Je traînais dans un magasin (à la recherche de chaussures en soldes si vous voulez tout savoir) lorsque le bruit d’une altercation au comptoir me fit lever la tête. Depuis un moment, la jeune vendeuse et un vieil homme discutaient vivement. J’avais cru vaguement entendre qu’elle lui avait manqué de respect. Je n’y avais guère prêté attention, pas plus qu’aux propos qu’ils échangeaient, lorsque l’homme s’écria soudain, les yeux flamboyant : « Souvenez-vous de Fachoda, mademoiselle ! »
Là-dessus, il tourna les talons et, d’un air très digne, sortit en claquant la porte.
Fachoda ? La vendeuse regarda les clients dans la boutique. Qui était Fachoda ? Un parent à elle ? Son profil méditerranéen pouvait peut-être le faire croire. Mais, elle l’aurait reconnu et n’afficherait pas cette expression ahurie sur son visage trop maquillé. Un type se mit à ricaner. Une dame demanda ce qui s’était passé. La vendeuse haussa les épaules. « Un fou », dit-elle. « Il était furieux parce qu’elle refusait de lui parler en flamand », expliqua un jeune homme qui fouillait les bonnes affaires près du comptoir.

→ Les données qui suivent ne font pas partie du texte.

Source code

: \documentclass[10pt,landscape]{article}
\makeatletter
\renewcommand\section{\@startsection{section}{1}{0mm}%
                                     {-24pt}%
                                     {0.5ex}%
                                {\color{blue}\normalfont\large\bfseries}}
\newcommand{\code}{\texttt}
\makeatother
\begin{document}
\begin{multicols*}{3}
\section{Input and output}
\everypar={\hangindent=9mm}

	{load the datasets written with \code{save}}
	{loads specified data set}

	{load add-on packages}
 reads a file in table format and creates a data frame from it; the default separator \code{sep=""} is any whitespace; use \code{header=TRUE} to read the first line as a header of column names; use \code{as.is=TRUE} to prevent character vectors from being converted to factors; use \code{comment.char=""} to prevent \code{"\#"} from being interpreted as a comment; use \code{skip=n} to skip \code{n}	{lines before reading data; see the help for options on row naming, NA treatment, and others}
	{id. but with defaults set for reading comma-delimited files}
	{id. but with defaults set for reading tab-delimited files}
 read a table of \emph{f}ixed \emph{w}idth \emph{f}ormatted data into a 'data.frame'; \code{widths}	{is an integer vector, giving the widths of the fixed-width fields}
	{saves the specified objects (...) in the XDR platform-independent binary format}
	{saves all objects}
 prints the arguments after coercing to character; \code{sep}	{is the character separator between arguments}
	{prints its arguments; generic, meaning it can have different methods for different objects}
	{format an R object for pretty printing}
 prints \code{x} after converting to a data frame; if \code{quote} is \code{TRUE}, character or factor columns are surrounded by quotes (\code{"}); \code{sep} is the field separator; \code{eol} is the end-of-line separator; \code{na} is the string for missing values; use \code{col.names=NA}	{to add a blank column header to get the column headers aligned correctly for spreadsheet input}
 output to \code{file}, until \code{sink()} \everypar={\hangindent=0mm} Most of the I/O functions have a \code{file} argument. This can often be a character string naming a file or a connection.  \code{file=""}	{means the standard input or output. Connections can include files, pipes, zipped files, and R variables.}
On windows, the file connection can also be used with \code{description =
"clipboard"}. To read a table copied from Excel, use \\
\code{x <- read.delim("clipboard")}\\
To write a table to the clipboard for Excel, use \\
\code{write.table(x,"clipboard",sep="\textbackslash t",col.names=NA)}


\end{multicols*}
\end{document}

« On est à Bruxelles, non ? » fit la vendeuse, les lèvres pincées.
« Et Fachoda ? » demanda la dame. Plus personne ne s’intéressait aux chaussures.
C’est alors que l’histoire me revint. Je l’avais lue jadis. Les Français s’étaient emparés de Fachoda, un poste à la frontière du Soudan vers 1880, qu’ils avaient dû évacuer après que les Anglais aient menacé la France d’une guerre. Léopold II avait essayé de profiter de la tension entre nos grands voisins en envoyant dare-dare un corps expéditionnaire pour étendre l’empire colonial belge mais l’opération avait échoué, l’avant-garde, confiée à des anthropophages, ayant dévoré les officiers.
Tout le magasin se tourna vers moi. La vendeuse, effrayée me demanda s’il fallait prendre ces menaces au sérieux ?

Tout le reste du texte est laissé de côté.